Breaking up the leading group, while Checa worked hard to try and get the gap down to Rea, it wasn't enough to put the result in any doubt, Rea crossing the line for his fourth win of the year, one that also cements his third place in the standings.
A late charge would see Checa finish just over a second behind, while Crutchlow would fade back to a lonely third, just over ten seconds adrift of the leaders.
Capitalising on accidents for Haga, Toseland and Michel Fabrizio
– the latter compounding an awful race for Ducati Xerox by falling at turn one before eventually retiring -, Biaggi battled his way back up to fourth position to eke out a further three points on his series lead over sixth place Haslam.
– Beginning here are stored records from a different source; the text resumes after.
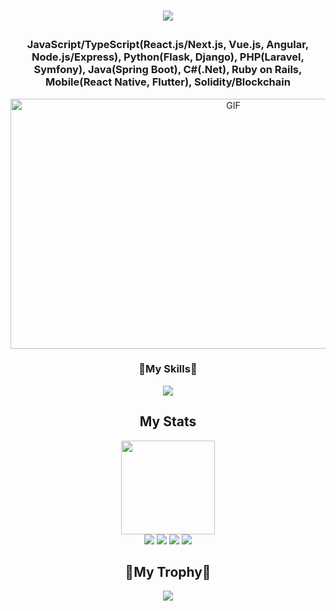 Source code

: <h1 align="center">
  <p align="center">
    <a href="https://github.com/H-Builder"><img src="https://readme-typing-svg.herokuapp.com/?lines=Full-Stack%20developer;10%2B%20years%20of%20coding%20experience;&font=Pacifico&center=true&width=650&height=120&color=58a6ff&vCenter=true&size=45%22"></a>
  </p>
</h1>
<h3 align="center">JavaScript/TypeScript(React.js/Next.js, Vue.js, Angular, Node.js/Express), Python(Flask, Django), PHP(Laravel, Symfony), Java(Spring Boot), C#(.Net), Ruby on Rails, Mobile(React Native, Flutter), Solidity/Blockchain</h3>

<p align="center">
  <img alt="GIF" src="https://github.com/abhisheknaiidu/abhisheknaiidu/blob/master/code.gif?raw=true" width="697" height="400" />
</p>

<div align=center>
  <h3>💎My Skills💎</h3>
    <img src="https://skillicons.dev/icons?i=python,django,flask,react,nextjs,vue,html,js,ts,css,nodejs,express,php,laravel,symfony,angular,java,ruby,solidity,ai,mysql,postgresql,mongodb,git,docker,kubernetes,aws,gcp,azure">
</div>

<div align=center> 
  <h2>My Stats</h2>
  <img height=150px src="https://streak-stats.demolab.com?user=daynlight&theme=algolia"></br>
  <img src="https://github-profile-summary-cards.vercel.app/api/cards/repos-per-language?username=techguru536&theme=algolia">
  <img src="https://github-profile-summary-cards.vercel.app/api/cards/most-commit-language?username=techguru536&theme=algolia">
  <img src="https://github-profile-summary-cards.vercel.app/api/cards/stats?username=daynlight&theme=algolia">
  <img src="https://github-profile-summary-cards.vercel.app/api/cards/productive-time?username=daynlight&theme=algolia">
</div>

<div align=center>
  <h2>👑My Trophy👑</h2>
  <img src = "https://github-profile-trophy.vercel.app/?username=daynlight&theme=algolia&column=-1&rank=-?">
</div>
Making the most of his season-best seventh place starting position, Tom Sykes completed his second top five finish for Kawasaki with a spirited ride, the Briton doing a fine job to maintain a good pace throughout.
While the lead group was strung out, the battle for sixth went down to the wire as Haslam tussled with Ruben Xaus, Shane Byrne and Guintoli, the latter making an outstanding fight back from his earlier delay to join the pack late on.
Nonetheless, while Xaus was able to catch and pass Haslam five laps from the finish, the Briton dug deep on the final lap to snatch sixth place back off the Spaniard and keep the damage to his title hopes fairly minimal. Xaus finished seventh in an otherwise tough race for BMW on home soil, ahead of Guintoli and Byrne.
With just 14 riders reaching the chequered flag, Luca Scassa was tenth, Lorenzo Lanzi
11th, Ian Lowry 12th on his WSBK debut, Roger Lee Hayden 13th and Matteo Baiocco 14th.